For women there are a few extra things you need to be successful. Number One, you can’t age. Number Two, you must be a size one. You have to wear the absolute current fashion: nothing with more than a two-month shelf life. High heels are a must. Don’t forget the foundation, stylish make-up, perfectly coiffed and dyed hair, and polished fingernails. You must be tanned, gym-toned, get Botox injections and look perfect at all times. And don’t get caught driving the minivan. So embarrassing!

These out-of-reach goals are even more ridiculous considering that basic survival is hardly achievable anymore. My generation has been spending what’s left of their devastated 401Ks taking care of their elderly parents, putting their kids through college and trying to pay down an underwater mortgage. Health care is unaffordable for the majority. How the hell are we supposed to pay for the new roof or sewer line repairs or the dog’s hip operation?

But the worst component of the devastation of the middle class is that our culture considers us all failures. No matter how hard you worked, no matter if you went to graduate school, no matter if you followed all the rules, if you still came up short, you are a loser.

So where do we go from here? First, we need to realize that we are not losers. We’re experiencing a global shift in wealth distribution, and corporate greed on a scale that hasn’t been seen since the 1920s. The skyrocketing cost of health care is busting the budgets of the self-employed and making it too expensive for businesses to hire people over 50. Jobs are becoming obsolete at record pace. None of this is our fault. All of these factors are beyond our control. But how we deal with these changes is within our control. We need to become much more flexible in the ways we earn our living and how we spend our money. We need to save more. But more importantly, we need to redefine success.

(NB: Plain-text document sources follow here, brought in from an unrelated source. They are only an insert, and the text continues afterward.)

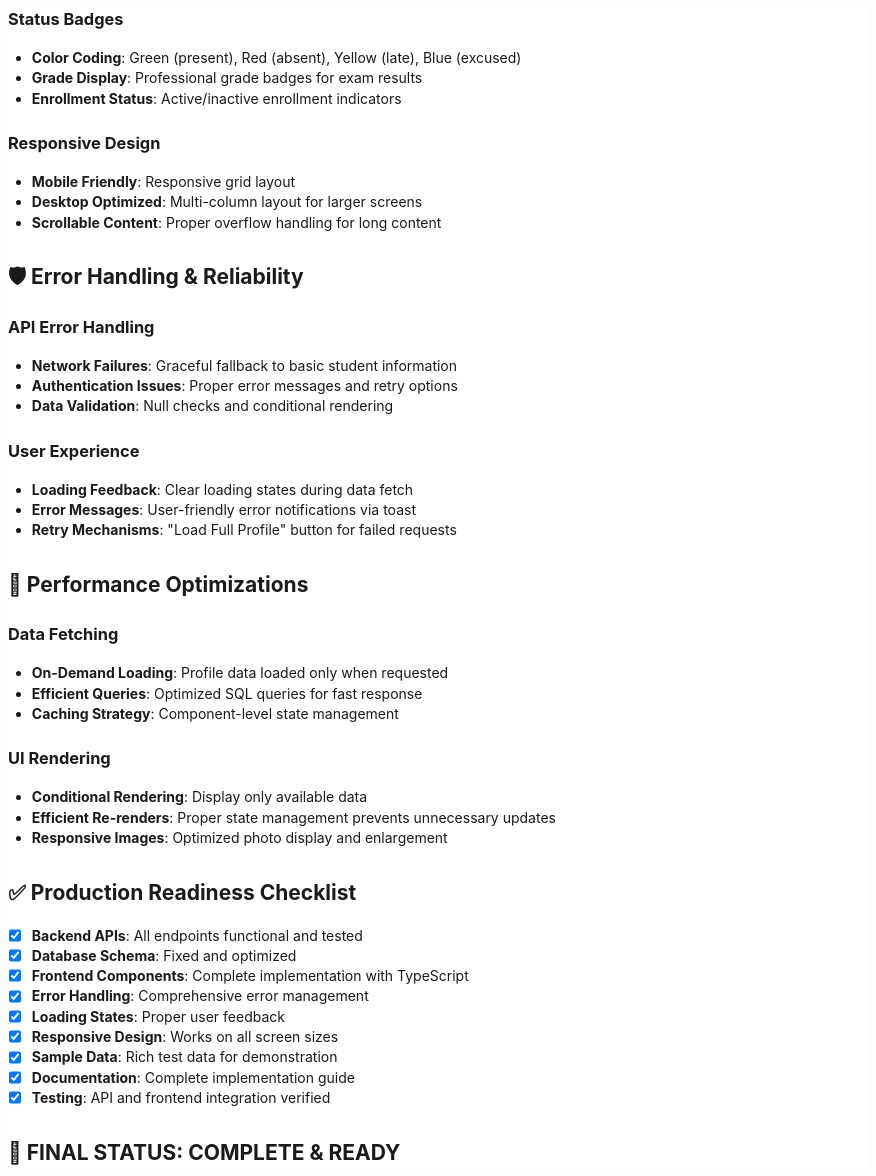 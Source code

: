 ### **Status Badges**
- **Color Coding**: Green (present), Red (absent), Yellow (late), Blue (excused)
- **Grade Display**: Professional grade badges for exam results
- **Enrollment Status**: Active/inactive enrollment indicators

### **Responsive Design**
- **Mobile Friendly**: Responsive grid layout
- **Desktop Optimized**: Multi-column layout for larger screens
- **Scrollable Content**: Proper overflow handling for long content

## 🛡️ **Error Handling & Reliability**

### **API Error Handling**
- **Network Failures**: Graceful fallback to basic student information
- **Authentication Issues**: Proper error messages and retry options
- **Data Validation**: Null checks and conditional rendering

### **User Experience**
- **Loading Feedback**: Clear loading states during data fetch
- **Error Messages**: User-friendly error notifications via toast
- **Retry Mechanisms**: "Load Full Profile" button for failed requests

## 🚀 **Performance Optimizations**

### **Data Fetching**
- **On-Demand Loading**: Profile data loaded only when requested
- **Efficient Queries**: Optimized SQL queries for fast response
- **Caching Strategy**: Component-level state management

### **UI Rendering**
- **Conditional Rendering**: Display only available data
- **Efficient Re-renders**: Proper state management prevents unnecessary updates
- **Responsive Images**: Optimized photo display and enlargement

## ✅ **Production Readiness Checklist**

- [x] **Backend APIs**: All endpoints functional and tested
- [x] **Database Schema**: Fixed and optimized
- [x] **Frontend Components**: Complete implementation with TypeScript
- [x] **Error Handling**: Comprehensive error management
- [x] **Loading States**: Proper user feedback
- [x] **Responsive Design**: Works on all screen sizes
- [x] **Sample Data**: Rich test data for demonstration
- [x] **Documentation**: Complete implementation guide
- [x] **Testing**: API and frontend integration verified

## 🎊 **FINAL STATUS: COMPLETE & READY**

We need to realize that society’s “markers of success” are made up, mostly by advertisers. And that the goals focus on the external. Whatever you do to your body will not bring you deep, lasting satisfaction. You will still age and therefore “fail”. That new Mercedes is used the moment you drive it off the lot. Spending hours of time distracting yourself with TV, smart phones and iPods will only make you feel more isolated. You actually must interact with people face-to-face to satisfy your basic, human need to connect with others. Two-word text messages do not promote bonding. They promote ADD.

Happiness comes from our interior lives, not our outside shell. Happiness comes from finding meaning in our lives. Beyond our basic survival, happiness can’t be bought.

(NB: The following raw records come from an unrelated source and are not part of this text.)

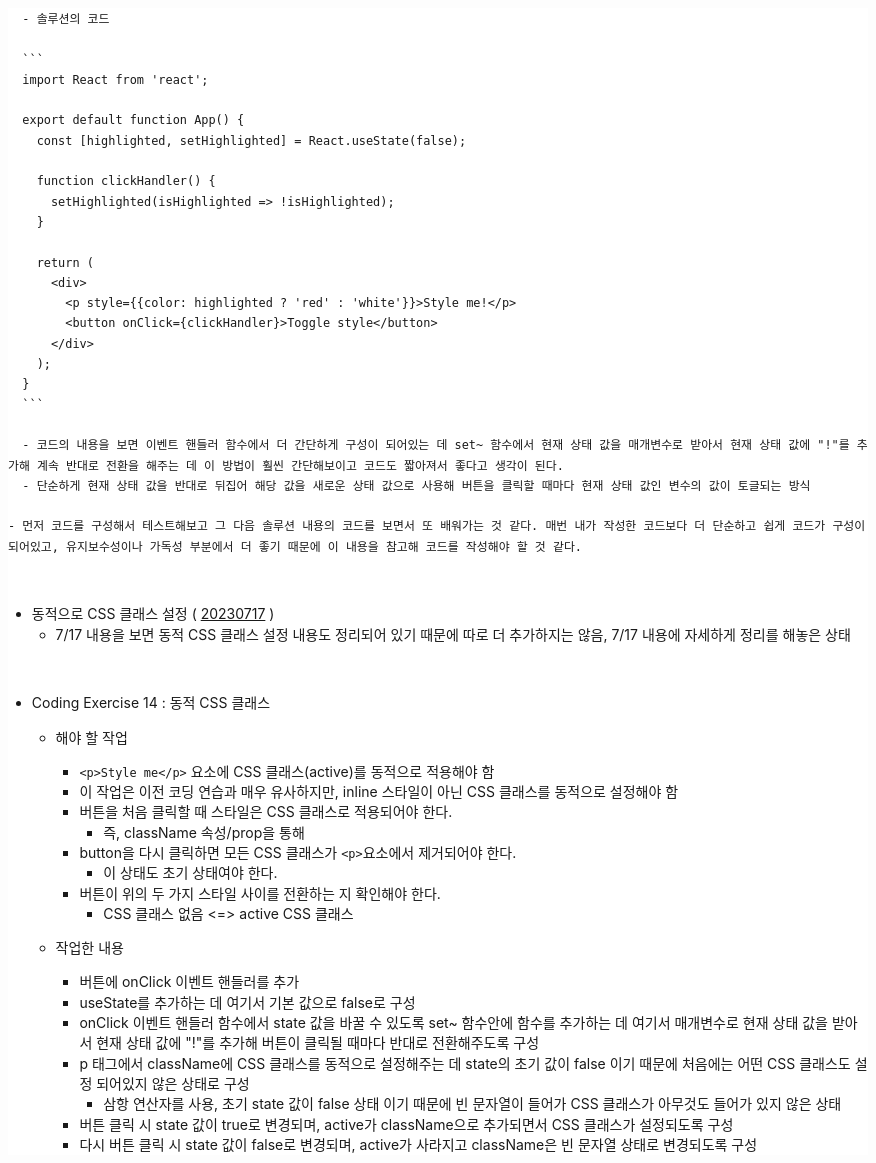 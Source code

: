       - 솔루션의 코드

      ```
      import React from 'react';

      export default function App() {
        const [highlighted, setHighlighted] = React.useState(false);

        function clickHandler() {
          setHighlighted(isHighlighted => !isHighlighted);
        }

        return (
          <div>
            <p style={{color: highlighted ? 'red' : 'white'}}>Style me!</p>
            <button onClick={clickHandler}>Toggle style</button>
          </div>
        );
      }
      ```

      - 코드의 내용을 보면 이벤트 핸들러 함수에서 더 간단하게 구성이 되어있는 데 set~ 함수에서 현재 상태 값을 매개변수로 받아서 현재 상태 값에 "!"를 추가해 계속 반대로 전환을 해주는 데 이 방법이 훨씬 간단해보이고 코드도 짧아져서 좋다고 생각이 된다.
      - 단순하게 현재 상태 값을 반대로 뒤집어 해당 값을 새로운 상태 값으로 사용해 버튼을 클릭할 때마다 현재 상태 값인 변수의 값이 토글되는 방식

    - 먼저 코드를 구성해서 테스트해보고 그 다음 솔루션 내용의 코드를 보면서 또 배워가는 것 같다. 매번 내가 작성한 코드보다 더 단순하고 쉽게 코드가 구성이 되어있고, 유지보수성이나 가독성 부분에서 더 좋기 때문에 이 내용을 참고해 코드를 작성해야 할 것 같다.

  <br />

  - 동적으로 CSS 클래스 설정 ( [20230717](/DateLink/2023-07/230717.md) )
    - 7/17 내용을 보면 동적 CSS 클래스 설정 내용도 정리되어 있기 때문에 따로 더 추가하지는 않음, 7/17 내용에 자세하게 정리를 해놓은 상태

  <br />

  - Coding Exercise 14 : 동적 CSS 클래스

    - 해야 할 작업

      - `<p>Style me</p>` 요소에 CSS 클래스(active)를 동적으로 적용해야 함
      - 이 작업은 이전 코딩 연습과 매우 유사하지만, inline 스타일이 아닌 CSS 클래스를 동적으로 설정해야 함
      - 버튼을 처음 클릭할 때 스타일은 CSS 클래스로 적용되어야 한다.
        - 즉, className 속성/prop을 통해
      - button을 다시 클릭하면 모든 CSS 클래스가 `<p>`요소에서 제거되어야 한다.
        - 이 상태도 초기 상태여야 한다.
      - 버튼이 위의 두 가지 스타일 사이를 전환하는 지 확인해야 한다.
        - CSS 클래스 없음 <=> active CSS 클래스

    - 작업한 내용

      - 버튼에 onClick 이벤트 핸들러를 추가
      - useState를 추가하는 데 여기서 기본 값으로 false로 구성
      - onClick 이벤트 핸들러 함수에서 state 값을 바꿀 수 있도록 set~ 함수안에 함수를 추가하는 데 여기서 매개변수로 현재 상태 값을 받아서 현재 상태 값에 "!"를 추가해 버튼이 클릭될 때마다 반대로 전환해주도록 구성
      - p 태그에서 className에 CSS 클래스를 동적으로 설정해주는 데 state의 초기 값이 false 이기 때문에 처음에는 어떤 CSS 클래스도 설정 되어있지 않은 상태로 구성
        - 삼항 연산자를 사용, 초기 state 값이 false 상태 이기 때문에 빈 문자열이 들어가 CSS 클래스가 아무것도 들어가 있지 않은 상태
      - 버튼 클릭 시 state 값이 true로 변경되며, active가 className으로 추가되면서 CSS 클래스가 설정되도록 구성
      - 다시 버튼 클릭 시 state 값이 false로 변경되며, active가 사라지고 className은 빈 문자열 상태로 변경되도록 구성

The new definition of success should start with some questions: What will put food on my table and bring meaning to my life? Do I really need to own a house? What do I really need? What do I like? Not what you think you should like, but what you actually like. Work on widening your choices. Due to the current economic upheaval, you may need to change careers or move. Consider everything and everywhere that interests you, no matter what anyone else thinks. Stretch. Try something you never thought you could do. And if you’re broke, don’t be too picky. Do what it takes to survive and forget how you look. People who think lesser of you because you took a food server job after you lost your corporate position aren’t your friends. Besides, you never know where any job will lead. You never know where your next opportunity may come from.

Palliative care specialist Bronnie Ware interviewed many people on their deathbeds. She asked them what their regrets were. The number one response? I wish I’d had the courage to live a life true to myself, not the life others expected of me.

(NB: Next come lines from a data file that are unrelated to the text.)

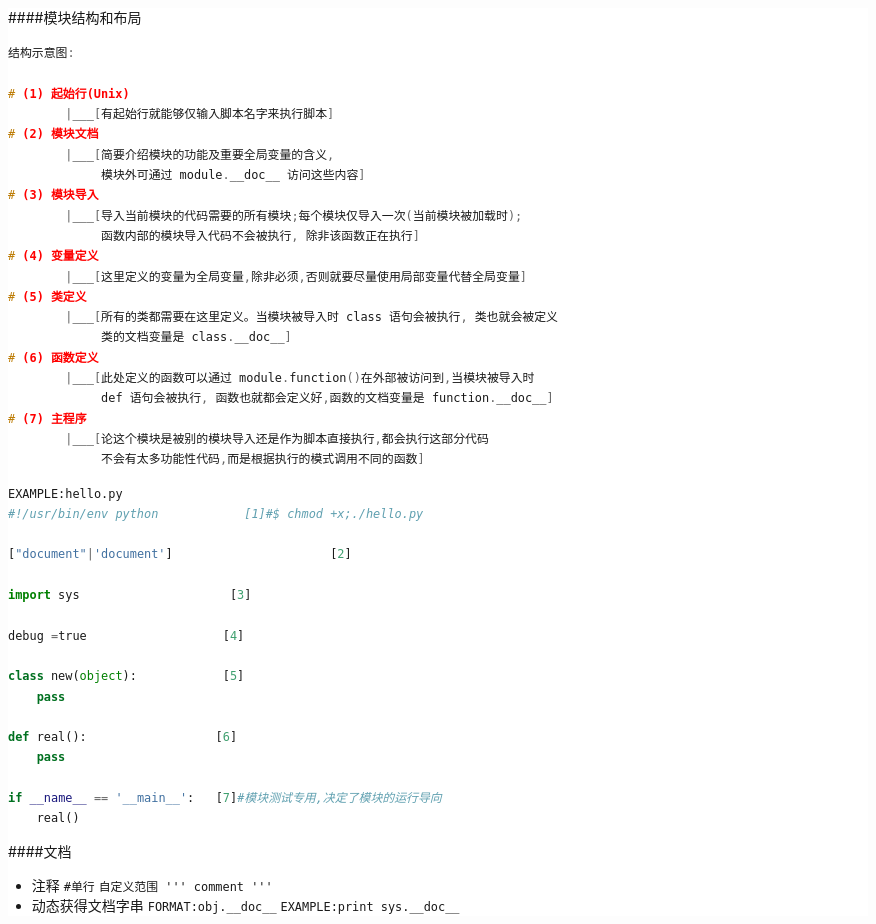 ####模块结构和布局
```c
结构示意图:

# (1) 起始行(Unix)
        |___[有起始行就能够仅输入脚本名字来执行脚本]
# (2) 模块文档
        |___[简要介绍模块的功能及重要全局变量的含义,
             模块外可通过 module.__doc__ 访问这些内容]
# (3) 模块导入
        |___[导入当前模块的代码需要的所有模块;每个模块仅导入一次(当前模块被加载时);
             函数内部的模块导入代码不会被执行, 除非该函数正在执行]
# (4) 变量定义
        |___[这里定义的变量为全局变量,除非必须,否则就要尽量使用局部变量代替全局变量]
# (5) 类定义
        |___[所有的类都需要在这里定义。当模块被导入时 class 语句会被执行, 类也就会被定义
             类的文档变量是 class.__doc__]
# (6) 函数定义
        |___[此处定义的函数可以通过 module.function()在外部被访问到,当模块被导入时
             def 语句会被执行, 函数也就都会定义好,函数的文档变量是 function.__doc__]
# (7) 主程序
        |___[论这个模块是被别的模块导入还是作为脚本直接执行,都会执行这部分代码
             不会有太多功能性代码,而是根据执行的模式调用不同的函数]
```

```python
EXAMPLE:hello.py
#!/usr/bin/env python            [1]#$ chmod +x;./hello.py

["document"|'document']                      [2]

import sys                     [3]

debug =true                   [4]

class new(object):            [5]
    pass           

def real():                  [6]
    pass

if __name__ == '__main__':   [7]#模块测试专用,决定了模块的运行导向
    real()
```

####文档
- 注释
    `#单行`
    `自定义范围 ''' comment '''`
- 动态获得文档字串
    `FORMAT:obj.__doc__`
    `EXAMPLE:print sys.__doc__`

When you’re dying and reviewing your life, what will you be thinking? Will you be proud of your McMansion, Gucci slippers and plasma screen TV? Or the hours you spent in a tanning bed? Or the years you spent staring at the tiny screen on your smart phone instead of experiencing the world around you?

The American Dream has been co-opted by our corporate-profit-driven culture and has become the American Nightmare. We deserve better. Our dreams should emphasize emotional fulfillment, not isolate us and make us feel like failures.